And the reality is that one of my points from the beginning, and I still maintain today, is that we all could be you.  Or someone you know just down the street.  Who we are - name wise - is unimportant to understanding and enjoying (I hope) our story.  And maybe you can take insight you learn from reading here to apply to that person down the street whom I remind you of.  That reading about my struggles and my successes and reading my thoughts and ramblings might just help bring us all together as one loving society and community (Okay, there's that big ass guy full of smoke and mirrors, but....).  That knowing who I am as an individual shouldn't affect your ability to relate to what I'm writing.

But last week, it got even more complicated and troublesome keeping these worlds separate.  Because last week my tweeps did something that a lot of people in my real life have never done.  Heard my call for "help" and came and supported me EVEN if they thought I was nuts to think I needed help, and/or thought I was being really irrational and over-reacting.  EVEN when they didn't agree with me, they still supported me.  Simply because I asked for it.  And until they did it, I didn't realize how absent that had been, for the most part, in my life. 

It was a real WOW moment.  A real you-guys-are-really-special and where-have-you-been-all-my-life kind of moment!! And yet, I won't / can't / don't even tell them my name?
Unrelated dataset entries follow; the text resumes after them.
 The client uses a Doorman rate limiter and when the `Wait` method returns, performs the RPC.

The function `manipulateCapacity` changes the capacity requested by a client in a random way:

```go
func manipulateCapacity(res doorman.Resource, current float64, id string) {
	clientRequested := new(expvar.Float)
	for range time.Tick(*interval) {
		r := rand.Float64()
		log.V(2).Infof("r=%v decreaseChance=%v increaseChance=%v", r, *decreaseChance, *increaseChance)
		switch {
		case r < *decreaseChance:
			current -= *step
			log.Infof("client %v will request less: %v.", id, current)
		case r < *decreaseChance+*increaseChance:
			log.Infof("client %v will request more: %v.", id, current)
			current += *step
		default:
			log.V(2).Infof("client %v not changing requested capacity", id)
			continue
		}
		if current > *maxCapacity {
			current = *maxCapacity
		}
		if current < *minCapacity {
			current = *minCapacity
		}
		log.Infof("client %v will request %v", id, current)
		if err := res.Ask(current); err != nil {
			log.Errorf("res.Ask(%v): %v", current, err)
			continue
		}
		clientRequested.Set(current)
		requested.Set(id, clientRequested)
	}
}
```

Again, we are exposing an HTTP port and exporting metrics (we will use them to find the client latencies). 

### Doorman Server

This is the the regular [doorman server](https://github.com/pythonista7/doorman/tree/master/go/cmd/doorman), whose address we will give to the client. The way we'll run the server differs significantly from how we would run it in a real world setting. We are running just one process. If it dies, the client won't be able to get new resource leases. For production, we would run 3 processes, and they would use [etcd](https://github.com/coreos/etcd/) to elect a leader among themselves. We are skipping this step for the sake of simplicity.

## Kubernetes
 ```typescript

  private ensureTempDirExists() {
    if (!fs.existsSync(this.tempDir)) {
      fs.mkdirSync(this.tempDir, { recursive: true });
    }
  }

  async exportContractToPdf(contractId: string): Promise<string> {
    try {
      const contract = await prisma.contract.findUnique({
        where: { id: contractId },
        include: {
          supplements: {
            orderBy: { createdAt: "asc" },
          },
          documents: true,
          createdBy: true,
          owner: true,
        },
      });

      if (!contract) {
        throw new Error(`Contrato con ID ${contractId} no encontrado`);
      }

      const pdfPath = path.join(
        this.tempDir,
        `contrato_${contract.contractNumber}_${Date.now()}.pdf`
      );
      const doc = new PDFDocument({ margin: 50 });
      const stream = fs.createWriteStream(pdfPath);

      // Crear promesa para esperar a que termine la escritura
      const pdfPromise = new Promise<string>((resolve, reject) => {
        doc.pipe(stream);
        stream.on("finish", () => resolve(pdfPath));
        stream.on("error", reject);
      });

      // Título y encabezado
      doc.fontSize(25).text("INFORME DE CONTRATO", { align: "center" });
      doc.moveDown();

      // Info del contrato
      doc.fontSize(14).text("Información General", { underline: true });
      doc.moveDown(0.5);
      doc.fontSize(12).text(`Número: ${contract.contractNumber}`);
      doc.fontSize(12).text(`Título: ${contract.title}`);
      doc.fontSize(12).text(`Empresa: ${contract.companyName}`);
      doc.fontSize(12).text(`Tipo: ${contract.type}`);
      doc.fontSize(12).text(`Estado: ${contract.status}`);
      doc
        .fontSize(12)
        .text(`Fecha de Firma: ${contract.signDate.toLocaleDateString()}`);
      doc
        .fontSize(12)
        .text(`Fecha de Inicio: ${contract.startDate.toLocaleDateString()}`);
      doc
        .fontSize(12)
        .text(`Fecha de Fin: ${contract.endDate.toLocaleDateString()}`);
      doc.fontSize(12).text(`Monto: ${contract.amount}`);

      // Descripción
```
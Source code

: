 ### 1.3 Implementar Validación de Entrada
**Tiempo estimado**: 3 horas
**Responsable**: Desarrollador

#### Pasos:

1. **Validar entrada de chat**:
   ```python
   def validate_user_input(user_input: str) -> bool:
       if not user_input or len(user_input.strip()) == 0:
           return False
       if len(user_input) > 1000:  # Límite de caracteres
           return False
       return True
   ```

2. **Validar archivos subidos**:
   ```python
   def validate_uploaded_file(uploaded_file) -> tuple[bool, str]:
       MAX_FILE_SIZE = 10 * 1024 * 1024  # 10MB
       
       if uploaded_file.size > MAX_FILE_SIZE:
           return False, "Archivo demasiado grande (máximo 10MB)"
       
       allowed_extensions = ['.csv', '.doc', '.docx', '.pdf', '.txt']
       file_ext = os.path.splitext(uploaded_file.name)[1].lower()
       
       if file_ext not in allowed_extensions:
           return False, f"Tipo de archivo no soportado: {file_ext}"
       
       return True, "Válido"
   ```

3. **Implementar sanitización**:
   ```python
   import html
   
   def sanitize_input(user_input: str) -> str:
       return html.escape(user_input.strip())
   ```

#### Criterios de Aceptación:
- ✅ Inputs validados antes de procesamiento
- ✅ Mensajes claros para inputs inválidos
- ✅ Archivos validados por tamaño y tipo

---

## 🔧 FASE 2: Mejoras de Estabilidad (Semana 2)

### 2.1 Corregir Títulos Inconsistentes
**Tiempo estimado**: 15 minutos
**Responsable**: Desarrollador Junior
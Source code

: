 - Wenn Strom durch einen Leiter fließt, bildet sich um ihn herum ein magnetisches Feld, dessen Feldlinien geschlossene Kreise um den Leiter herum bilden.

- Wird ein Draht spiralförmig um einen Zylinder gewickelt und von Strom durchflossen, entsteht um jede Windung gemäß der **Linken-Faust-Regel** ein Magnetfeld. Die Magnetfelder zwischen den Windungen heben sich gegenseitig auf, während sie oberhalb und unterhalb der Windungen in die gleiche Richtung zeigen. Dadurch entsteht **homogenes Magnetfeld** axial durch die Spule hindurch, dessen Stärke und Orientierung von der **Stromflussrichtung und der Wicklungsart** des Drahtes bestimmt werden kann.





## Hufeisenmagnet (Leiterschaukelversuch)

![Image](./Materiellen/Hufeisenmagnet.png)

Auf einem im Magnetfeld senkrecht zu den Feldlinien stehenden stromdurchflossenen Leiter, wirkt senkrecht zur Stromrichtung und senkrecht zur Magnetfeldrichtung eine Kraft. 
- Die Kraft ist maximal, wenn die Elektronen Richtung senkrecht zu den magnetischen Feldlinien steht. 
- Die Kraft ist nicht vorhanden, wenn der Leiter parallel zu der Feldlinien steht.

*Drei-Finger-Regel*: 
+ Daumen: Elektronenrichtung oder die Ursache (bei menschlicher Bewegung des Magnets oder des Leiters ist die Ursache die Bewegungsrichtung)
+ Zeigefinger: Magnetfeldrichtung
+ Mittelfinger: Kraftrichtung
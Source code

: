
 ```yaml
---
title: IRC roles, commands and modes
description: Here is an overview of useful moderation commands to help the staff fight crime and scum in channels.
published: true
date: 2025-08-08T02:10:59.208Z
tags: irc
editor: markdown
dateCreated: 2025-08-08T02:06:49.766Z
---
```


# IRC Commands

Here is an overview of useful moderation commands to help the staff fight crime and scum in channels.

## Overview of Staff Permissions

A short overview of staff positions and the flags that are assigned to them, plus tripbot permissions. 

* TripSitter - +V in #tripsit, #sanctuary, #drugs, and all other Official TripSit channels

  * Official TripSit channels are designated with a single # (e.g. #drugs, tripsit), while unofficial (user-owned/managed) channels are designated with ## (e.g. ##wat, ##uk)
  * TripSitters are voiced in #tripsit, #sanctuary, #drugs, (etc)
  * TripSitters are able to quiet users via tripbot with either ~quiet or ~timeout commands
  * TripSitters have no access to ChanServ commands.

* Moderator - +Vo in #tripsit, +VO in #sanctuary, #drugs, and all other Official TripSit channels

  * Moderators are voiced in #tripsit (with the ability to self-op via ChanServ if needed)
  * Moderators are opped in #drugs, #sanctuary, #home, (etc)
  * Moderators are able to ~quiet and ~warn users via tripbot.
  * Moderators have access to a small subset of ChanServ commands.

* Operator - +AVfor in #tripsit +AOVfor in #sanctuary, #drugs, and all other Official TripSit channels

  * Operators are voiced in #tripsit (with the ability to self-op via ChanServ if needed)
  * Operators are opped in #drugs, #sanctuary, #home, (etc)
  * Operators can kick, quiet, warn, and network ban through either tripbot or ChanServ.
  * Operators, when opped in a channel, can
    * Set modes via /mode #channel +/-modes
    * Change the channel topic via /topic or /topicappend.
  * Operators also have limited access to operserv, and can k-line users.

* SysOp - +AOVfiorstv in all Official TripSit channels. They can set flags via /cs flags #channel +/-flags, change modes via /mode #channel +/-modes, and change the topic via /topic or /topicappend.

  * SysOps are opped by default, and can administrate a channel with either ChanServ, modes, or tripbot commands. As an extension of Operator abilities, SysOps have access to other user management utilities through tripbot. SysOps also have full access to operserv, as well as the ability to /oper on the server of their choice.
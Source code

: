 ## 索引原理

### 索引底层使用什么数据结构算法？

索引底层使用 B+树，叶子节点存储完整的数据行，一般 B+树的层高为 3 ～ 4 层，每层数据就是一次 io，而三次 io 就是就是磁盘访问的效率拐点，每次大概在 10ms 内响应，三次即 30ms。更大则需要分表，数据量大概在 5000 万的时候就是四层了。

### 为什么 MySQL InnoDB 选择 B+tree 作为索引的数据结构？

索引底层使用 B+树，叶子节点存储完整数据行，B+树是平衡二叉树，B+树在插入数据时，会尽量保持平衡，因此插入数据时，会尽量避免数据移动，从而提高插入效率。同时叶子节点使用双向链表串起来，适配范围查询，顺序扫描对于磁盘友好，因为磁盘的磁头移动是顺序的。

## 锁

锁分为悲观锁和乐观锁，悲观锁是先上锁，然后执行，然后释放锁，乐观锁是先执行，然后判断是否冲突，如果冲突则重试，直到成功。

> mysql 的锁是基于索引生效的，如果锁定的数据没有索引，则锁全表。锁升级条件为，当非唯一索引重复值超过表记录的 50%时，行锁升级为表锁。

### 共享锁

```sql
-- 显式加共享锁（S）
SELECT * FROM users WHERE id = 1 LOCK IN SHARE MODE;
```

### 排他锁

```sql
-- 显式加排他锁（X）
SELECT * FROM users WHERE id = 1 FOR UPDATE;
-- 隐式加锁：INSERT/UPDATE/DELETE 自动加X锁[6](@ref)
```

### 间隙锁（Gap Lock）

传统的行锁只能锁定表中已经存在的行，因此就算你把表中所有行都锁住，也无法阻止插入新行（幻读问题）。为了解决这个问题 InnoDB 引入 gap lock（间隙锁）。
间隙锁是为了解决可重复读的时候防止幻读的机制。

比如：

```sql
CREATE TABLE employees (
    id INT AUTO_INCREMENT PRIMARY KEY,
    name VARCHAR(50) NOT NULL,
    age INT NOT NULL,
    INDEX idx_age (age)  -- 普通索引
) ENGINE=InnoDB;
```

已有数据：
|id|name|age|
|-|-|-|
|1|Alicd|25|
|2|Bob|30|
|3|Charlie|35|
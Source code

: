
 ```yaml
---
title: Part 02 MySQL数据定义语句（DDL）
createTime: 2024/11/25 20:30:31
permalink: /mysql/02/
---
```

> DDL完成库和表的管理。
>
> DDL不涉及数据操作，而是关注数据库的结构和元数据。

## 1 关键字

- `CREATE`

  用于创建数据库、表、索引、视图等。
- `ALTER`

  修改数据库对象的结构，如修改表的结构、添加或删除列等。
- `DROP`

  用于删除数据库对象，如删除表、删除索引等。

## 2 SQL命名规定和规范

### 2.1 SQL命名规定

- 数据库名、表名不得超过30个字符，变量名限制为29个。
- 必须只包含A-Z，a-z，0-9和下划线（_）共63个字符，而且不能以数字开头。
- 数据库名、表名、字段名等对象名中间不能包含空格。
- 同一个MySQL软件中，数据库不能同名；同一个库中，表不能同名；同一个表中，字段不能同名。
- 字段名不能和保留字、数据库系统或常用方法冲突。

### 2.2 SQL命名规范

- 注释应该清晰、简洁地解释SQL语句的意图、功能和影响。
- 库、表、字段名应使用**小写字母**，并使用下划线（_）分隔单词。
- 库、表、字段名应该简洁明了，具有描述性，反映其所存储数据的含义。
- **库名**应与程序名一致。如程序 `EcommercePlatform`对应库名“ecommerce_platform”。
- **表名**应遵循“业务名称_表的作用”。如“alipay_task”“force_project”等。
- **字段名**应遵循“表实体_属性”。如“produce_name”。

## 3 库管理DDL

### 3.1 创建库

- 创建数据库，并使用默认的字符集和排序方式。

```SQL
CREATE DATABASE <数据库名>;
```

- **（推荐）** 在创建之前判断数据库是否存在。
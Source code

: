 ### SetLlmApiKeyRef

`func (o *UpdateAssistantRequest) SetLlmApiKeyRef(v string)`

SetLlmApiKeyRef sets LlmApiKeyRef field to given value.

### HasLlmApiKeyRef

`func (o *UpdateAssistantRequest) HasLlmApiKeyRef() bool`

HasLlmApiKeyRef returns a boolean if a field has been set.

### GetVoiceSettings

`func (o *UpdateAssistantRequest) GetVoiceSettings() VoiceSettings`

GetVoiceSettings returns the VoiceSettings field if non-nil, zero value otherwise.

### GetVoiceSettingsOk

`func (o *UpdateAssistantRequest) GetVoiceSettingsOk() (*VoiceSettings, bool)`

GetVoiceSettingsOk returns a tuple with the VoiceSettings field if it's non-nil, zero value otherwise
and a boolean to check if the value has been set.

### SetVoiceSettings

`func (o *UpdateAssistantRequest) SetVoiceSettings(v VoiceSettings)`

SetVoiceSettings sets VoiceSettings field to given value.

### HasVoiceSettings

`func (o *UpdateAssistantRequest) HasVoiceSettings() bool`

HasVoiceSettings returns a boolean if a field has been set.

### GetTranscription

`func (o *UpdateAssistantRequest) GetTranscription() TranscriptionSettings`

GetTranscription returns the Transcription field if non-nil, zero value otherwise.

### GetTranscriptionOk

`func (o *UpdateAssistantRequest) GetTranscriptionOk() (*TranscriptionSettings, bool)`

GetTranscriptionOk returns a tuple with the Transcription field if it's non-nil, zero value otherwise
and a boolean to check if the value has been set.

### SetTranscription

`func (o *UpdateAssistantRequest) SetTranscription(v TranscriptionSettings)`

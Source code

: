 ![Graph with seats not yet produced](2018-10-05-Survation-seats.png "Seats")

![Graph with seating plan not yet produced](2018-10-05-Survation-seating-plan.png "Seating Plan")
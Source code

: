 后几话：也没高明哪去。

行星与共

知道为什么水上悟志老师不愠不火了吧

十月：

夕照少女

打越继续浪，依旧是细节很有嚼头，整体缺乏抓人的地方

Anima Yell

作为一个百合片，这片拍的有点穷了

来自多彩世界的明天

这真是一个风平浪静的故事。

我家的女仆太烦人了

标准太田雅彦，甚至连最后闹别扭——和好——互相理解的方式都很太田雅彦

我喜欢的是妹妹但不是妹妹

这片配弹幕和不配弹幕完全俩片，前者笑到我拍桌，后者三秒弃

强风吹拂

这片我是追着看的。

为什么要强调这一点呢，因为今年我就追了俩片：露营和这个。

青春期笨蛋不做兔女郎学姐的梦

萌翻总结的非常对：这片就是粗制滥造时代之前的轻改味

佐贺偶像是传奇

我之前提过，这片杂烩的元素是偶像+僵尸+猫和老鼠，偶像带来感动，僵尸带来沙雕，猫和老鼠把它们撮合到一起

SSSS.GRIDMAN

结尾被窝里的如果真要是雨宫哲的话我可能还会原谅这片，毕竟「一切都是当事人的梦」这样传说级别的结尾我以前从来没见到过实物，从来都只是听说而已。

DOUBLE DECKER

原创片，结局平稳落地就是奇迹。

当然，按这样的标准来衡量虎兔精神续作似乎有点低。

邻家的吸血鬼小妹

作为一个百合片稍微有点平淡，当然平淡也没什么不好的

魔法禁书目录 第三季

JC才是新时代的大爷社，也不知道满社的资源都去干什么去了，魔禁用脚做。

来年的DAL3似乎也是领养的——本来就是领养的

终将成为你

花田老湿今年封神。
And this is the moment where I change the title of this post.  I gave you the original title above so you can see the framework I started with, and understand where I am or was going.  But somewhere along the line most of you have decided that I smell just as sweet, even if my name is Borg, instead of ________.  And that's pretty darn special.  And I'm pretty darn lucky!!

Have patience with me, then, my friends.  Because so many of you have become my friends.  This is not personal to you - it is my fears, my concerns, and my need and desire to protect others whom I care about, too.  I know that you can respect me on this.  I've seen how you support me, despite my name.  And I appreciate you all.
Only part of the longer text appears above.